> **Task description**:
All of the data that follows should be retyped exactly, please, except the pictures.

# # # # #

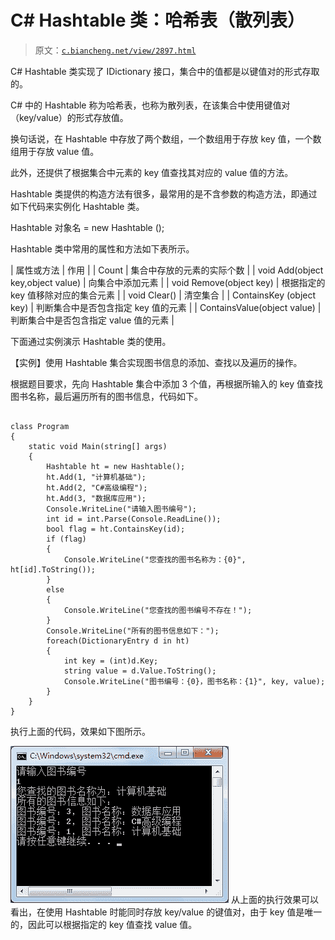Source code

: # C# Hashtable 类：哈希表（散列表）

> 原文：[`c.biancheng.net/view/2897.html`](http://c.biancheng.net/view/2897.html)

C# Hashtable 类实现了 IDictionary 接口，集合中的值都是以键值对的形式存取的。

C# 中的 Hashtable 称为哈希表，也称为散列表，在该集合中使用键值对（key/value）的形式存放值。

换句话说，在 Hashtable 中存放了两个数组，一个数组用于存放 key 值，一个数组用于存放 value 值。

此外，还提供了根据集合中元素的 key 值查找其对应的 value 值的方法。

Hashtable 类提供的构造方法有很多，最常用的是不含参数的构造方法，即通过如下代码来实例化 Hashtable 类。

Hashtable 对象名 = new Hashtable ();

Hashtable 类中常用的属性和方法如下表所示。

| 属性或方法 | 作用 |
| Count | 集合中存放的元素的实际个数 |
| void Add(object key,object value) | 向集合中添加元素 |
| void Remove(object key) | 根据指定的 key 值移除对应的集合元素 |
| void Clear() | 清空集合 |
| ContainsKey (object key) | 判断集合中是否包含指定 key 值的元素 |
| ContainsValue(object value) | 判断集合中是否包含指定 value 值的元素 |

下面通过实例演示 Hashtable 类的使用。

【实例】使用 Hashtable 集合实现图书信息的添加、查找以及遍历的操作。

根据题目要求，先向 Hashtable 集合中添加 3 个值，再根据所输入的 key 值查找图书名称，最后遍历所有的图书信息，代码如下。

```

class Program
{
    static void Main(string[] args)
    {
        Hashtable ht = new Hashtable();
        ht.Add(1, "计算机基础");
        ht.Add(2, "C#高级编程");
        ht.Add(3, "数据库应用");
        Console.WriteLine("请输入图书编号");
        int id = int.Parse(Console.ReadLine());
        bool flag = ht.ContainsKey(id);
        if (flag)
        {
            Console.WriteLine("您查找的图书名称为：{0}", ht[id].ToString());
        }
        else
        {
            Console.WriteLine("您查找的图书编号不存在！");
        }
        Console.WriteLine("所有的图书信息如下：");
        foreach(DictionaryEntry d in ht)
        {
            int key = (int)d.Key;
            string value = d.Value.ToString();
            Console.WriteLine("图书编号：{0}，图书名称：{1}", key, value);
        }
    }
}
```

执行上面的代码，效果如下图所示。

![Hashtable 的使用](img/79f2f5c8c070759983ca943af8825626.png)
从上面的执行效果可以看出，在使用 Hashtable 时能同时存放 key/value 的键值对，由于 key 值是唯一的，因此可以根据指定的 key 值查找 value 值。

# # # # #

> **Completed exercise**:
Source code

: # C# Hashtable 类：哈希表（散列表）

> 原文：[`c.biancheng.net/view/2897.html`](http://c.biancheng.net/view/2897.html)

C# Hashtable 类实现了 IDictionary 接口，集合中的值都是以键值对的形式存取的。

C# 中的 Hashtable 称为哈希表，也称为散列表，在该集合中使用键值对（key/value）的形式存放值。

换句话说，在 Hashtable 中存放了两个数组，一个数组用于存放 key 值，一个数组用于存放 value 值。

此外，还提供了根据集合中元素的 key 值查找其对应的 value 值的方法。

Hashtable 类提供的构造方法有很多，最常用的是不含参数的构造方法，即通过如下代码来实例化 Hashtable 类。

Hashtable 对象名 = new Hashtable ();

Hashtable 类中常用的属性和方法如下表所示。

| 属性或方法 | 作用 |
| Count | 集合中存放的元素的实际个数 |
| void Add(object key,object value) | 向集合中添加元素 |
| void Remove(object key) | 根据指定的 key 值移除对应的集合元素 |
| void Clear() | 清空集合 |
| ContainsKey (object key) | 判断集合中是否包含指定 key 值的元素 |
| ContainsValue(object value) | 判断集合中是否包含指定 value 值的元素 |

下面通过实例演示 Hashtable 类的使用。

【实例】使用 Hashtable 集合实现图书信息的添加、查找以及遍历的操作。

根据题目要求，先向 Hashtable 集合中添加 3 个值，再根据所输入的 key 值查找图书名称，最后遍历所有的图书信息，代码如下。

```

class Program
{
    static void Main(string[] args)
    {
        Hashtable ht = new Hashtable();
        ht.Add(1, "计算机基础");
        ht.Add(2, "C#高级编程");
        ht.Add(3, "数据库应用");
        Console.WriteLine("请输入图书编号");
        int id = int.Parse(Console.ReadLine());
        bool flag = ht.ContainsKey(id);
        if (flag)
        {
            Console.WriteLine("您查找的图书名称为：{0}", ht[id].ToString());
        }
        else
        {
            Console.WriteLine("您查找的图书编号不存在！");
        }
        Console.WriteLine("所有的图书信息如下：");
        foreach(DictionaryEntry d in ht)
        {
            int key = (int)d.Key;
            string value = d.Value.ToString();
            Console.WriteLine("图书编号：{0}，图书名称：{1}", key, value);
        }
    }
}
```

执行上面的代码，效果如下图所示。

![Hashtable 的使用](img/79f2f5c8c070759983ca943af8825626.png)
从上面的执行效果可以看出，在使用 Hashtable 时能同时存放 key/value 的键值对，由于 key 值是唯一的，因此可以根据指定的 key 值查找 value 值。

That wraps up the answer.